Exercise prompt –
Scan the entries below and return each line that contains "salary".

Record extracts –
——
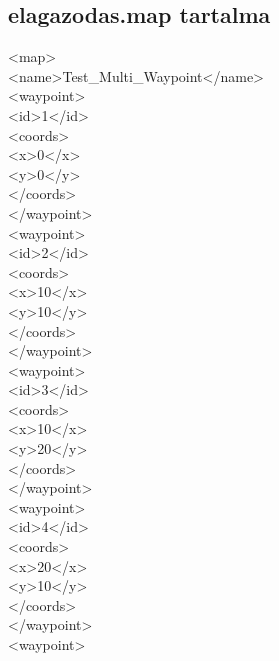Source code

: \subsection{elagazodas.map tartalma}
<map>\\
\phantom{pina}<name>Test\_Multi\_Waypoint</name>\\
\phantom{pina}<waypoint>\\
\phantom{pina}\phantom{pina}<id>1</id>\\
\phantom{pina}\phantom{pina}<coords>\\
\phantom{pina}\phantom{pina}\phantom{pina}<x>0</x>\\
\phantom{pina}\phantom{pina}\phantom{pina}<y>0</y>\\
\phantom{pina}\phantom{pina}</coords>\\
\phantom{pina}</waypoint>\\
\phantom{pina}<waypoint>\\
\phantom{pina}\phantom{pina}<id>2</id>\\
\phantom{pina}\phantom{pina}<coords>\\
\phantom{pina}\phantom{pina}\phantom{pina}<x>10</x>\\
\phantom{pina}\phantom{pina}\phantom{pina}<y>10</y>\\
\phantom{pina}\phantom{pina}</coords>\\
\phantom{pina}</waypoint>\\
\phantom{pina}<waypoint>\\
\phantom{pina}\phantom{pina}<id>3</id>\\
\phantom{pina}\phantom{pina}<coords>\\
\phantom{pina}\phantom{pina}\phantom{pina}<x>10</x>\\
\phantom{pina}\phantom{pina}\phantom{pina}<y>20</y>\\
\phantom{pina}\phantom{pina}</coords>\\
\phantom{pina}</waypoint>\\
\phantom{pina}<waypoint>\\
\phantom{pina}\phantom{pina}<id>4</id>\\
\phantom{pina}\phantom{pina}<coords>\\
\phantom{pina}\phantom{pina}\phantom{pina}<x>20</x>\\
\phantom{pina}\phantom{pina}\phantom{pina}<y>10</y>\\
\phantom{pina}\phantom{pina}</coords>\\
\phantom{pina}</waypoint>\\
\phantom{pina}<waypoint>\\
——
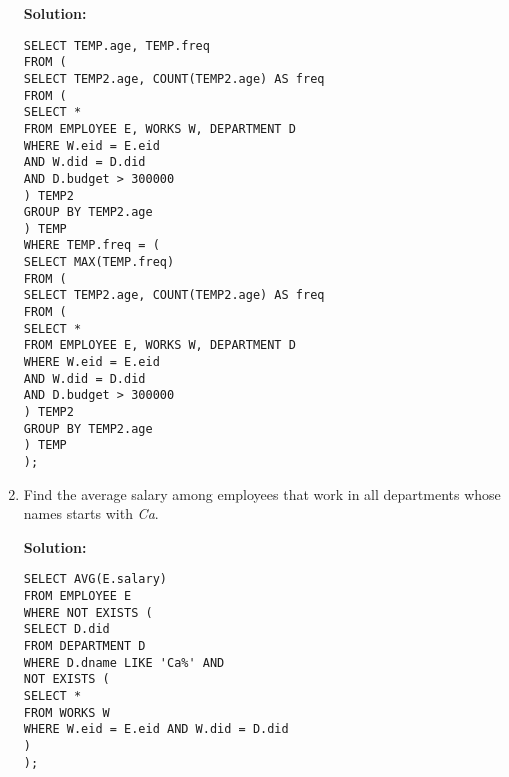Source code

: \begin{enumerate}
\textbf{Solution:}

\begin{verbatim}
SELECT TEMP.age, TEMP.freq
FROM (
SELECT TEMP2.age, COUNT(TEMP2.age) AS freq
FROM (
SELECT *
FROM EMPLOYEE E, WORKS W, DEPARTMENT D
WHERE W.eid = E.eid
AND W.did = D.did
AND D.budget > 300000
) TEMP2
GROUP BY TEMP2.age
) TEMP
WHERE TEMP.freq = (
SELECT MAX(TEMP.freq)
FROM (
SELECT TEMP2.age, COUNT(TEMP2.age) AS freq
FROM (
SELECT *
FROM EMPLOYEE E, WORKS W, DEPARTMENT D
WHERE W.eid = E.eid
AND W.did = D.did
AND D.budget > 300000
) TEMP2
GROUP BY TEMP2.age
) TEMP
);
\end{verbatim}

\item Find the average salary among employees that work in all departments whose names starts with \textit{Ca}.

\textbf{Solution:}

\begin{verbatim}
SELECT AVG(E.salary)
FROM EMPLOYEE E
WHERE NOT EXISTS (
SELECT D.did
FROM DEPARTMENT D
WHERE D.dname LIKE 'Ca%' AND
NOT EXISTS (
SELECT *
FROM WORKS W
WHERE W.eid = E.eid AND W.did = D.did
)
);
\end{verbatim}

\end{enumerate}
——
Solution below –
\item Find the average salary among employees that work in all departments whose names starts with \textit{Ca}.
SELECT AVG(E.salary)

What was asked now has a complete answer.